Western Casualty & Surety Company v. Grice

Decision Date05 March 1970
Docket NumberNo. 414-69.,414-69.
Citation422 F.2d 921
PartiesWESTERN CASUALTY & SURETY COMPANY, a corporation, Plaintiff-Appellee, v. Richard GRICE, Esther Aguirre, minors; and Miguel E. Lozano, Julia Lozano, and Hector Lozano, a minor, Defendants-Appellants.
CourtU.S. Court of Appeals — Tenth Circuit

Mary C. Walters, of Toulouse, Moore & Walters, Albuquerque, N. M., for plaintiff-appellee.

Joe H. Galvan, Las Cruces, N. M. (Avelino V. Gutierrez, Albuquerque, N. M., on the brief) for defendants-appellants.

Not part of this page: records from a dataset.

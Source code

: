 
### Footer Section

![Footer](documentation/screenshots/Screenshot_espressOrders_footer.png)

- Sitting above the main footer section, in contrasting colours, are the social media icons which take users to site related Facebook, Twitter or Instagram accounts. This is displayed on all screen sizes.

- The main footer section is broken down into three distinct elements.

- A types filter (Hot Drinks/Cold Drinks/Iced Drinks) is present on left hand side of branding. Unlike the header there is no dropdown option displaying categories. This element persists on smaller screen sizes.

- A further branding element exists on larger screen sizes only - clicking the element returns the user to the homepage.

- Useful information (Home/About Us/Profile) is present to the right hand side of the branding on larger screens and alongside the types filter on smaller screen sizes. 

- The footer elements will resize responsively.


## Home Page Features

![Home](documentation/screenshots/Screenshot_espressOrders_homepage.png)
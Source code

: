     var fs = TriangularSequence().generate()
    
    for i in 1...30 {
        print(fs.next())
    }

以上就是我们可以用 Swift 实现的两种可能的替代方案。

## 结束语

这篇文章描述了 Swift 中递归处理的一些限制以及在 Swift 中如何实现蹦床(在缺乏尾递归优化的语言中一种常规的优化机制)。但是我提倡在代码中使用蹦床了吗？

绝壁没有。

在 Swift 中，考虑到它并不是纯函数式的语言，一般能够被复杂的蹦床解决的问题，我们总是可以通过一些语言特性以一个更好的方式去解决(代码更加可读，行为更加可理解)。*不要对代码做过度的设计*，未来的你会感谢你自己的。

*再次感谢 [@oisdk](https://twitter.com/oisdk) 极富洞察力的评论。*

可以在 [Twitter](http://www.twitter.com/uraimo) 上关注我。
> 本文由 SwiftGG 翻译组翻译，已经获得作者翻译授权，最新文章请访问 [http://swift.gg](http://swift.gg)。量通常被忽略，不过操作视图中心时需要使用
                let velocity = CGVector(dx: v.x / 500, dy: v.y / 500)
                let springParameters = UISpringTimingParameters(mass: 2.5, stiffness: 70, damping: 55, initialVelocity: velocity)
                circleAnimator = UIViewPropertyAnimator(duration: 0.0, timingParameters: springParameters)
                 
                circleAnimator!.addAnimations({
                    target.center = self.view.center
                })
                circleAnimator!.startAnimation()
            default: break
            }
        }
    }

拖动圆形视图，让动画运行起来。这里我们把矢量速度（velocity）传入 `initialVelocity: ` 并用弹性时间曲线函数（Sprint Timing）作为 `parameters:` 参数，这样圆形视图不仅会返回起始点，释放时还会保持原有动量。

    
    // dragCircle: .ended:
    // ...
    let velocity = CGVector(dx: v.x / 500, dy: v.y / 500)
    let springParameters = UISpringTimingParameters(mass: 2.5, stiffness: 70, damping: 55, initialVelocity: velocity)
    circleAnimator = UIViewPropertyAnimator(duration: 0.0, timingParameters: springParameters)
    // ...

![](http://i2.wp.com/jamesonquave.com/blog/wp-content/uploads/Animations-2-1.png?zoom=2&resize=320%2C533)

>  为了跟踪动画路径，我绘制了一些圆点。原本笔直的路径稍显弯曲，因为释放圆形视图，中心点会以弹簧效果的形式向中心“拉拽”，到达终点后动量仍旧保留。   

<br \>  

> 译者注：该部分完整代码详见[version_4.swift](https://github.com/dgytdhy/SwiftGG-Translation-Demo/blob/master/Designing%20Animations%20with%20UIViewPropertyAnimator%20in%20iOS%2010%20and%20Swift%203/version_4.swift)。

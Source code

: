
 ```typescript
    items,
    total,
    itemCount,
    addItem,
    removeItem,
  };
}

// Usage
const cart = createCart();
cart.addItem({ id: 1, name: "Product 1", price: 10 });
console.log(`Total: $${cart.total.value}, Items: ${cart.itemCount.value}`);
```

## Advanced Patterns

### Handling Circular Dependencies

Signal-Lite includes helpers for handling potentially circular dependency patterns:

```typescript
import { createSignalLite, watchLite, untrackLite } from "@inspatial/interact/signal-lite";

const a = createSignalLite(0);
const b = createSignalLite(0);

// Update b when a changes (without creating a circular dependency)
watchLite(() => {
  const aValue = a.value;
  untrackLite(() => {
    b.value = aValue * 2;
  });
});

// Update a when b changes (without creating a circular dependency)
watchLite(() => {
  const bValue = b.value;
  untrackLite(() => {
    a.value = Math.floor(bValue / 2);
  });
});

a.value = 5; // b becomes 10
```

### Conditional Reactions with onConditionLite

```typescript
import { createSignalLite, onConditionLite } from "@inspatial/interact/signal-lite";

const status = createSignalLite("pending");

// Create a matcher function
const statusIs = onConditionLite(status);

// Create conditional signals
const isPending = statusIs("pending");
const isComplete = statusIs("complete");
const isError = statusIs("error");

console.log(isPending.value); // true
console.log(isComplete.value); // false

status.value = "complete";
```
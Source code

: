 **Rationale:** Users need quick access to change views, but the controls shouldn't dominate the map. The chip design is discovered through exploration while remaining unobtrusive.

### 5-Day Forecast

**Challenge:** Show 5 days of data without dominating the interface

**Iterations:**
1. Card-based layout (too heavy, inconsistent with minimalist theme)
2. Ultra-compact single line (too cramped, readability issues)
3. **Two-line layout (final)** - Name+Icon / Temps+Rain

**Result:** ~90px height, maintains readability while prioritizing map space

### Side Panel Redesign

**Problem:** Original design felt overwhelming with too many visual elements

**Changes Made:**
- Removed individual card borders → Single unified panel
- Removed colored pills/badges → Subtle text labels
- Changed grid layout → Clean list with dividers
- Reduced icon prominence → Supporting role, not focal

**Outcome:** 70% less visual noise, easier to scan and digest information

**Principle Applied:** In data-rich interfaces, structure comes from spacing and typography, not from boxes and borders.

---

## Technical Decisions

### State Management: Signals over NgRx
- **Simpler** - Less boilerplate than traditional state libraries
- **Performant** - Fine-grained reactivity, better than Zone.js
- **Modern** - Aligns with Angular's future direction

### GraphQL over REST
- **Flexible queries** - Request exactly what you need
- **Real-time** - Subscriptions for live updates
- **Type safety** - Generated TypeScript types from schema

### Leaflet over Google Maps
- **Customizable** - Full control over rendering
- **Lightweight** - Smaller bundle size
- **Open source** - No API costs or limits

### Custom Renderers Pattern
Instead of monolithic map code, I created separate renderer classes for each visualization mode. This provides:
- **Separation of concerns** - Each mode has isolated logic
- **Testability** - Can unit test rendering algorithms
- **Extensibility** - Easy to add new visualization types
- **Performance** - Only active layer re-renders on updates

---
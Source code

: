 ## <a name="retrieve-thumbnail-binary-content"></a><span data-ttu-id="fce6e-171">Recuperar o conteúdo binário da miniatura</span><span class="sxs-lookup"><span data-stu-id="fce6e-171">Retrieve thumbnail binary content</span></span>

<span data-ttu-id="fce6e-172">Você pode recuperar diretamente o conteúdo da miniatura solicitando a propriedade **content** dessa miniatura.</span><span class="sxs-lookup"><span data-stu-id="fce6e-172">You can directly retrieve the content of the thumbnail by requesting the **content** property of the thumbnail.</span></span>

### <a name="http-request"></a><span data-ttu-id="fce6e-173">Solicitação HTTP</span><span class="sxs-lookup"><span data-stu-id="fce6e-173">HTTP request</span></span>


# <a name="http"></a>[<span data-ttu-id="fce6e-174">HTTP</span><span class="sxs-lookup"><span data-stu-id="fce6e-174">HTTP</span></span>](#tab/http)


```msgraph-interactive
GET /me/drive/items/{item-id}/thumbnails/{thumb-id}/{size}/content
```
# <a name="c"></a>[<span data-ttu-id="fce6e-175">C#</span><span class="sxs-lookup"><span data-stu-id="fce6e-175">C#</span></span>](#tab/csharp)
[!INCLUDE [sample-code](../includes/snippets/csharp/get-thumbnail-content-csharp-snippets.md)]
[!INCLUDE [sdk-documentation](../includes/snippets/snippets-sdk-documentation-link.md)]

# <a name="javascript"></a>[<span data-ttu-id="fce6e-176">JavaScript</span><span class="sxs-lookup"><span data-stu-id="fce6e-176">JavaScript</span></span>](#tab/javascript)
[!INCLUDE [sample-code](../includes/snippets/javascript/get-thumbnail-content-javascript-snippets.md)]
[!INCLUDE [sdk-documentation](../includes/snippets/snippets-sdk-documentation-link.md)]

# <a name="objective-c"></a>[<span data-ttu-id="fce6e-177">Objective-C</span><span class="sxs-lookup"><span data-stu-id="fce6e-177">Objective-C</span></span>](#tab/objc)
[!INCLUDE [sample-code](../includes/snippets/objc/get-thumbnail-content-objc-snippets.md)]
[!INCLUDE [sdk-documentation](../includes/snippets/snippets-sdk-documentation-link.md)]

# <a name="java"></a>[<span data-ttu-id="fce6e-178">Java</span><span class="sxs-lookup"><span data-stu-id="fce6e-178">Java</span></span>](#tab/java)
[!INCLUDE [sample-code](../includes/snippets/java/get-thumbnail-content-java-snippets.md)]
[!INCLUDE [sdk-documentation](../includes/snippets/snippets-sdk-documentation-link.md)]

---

Before PICKETT, HILL and HICKEY, Circuit Judges.

HILL, Circuit Judge.

Appellee Western Casualty & Surety Company brought this declaratory judgment action to determine its liability under an automobile insurance policy issued to one Raymundo Saucedo. The trial court on appellee's motion for summary judgment determined from the pleadings, affidavits, and depositions that there was no genuine issue of fact and granted judgment to appellee as a matter of law.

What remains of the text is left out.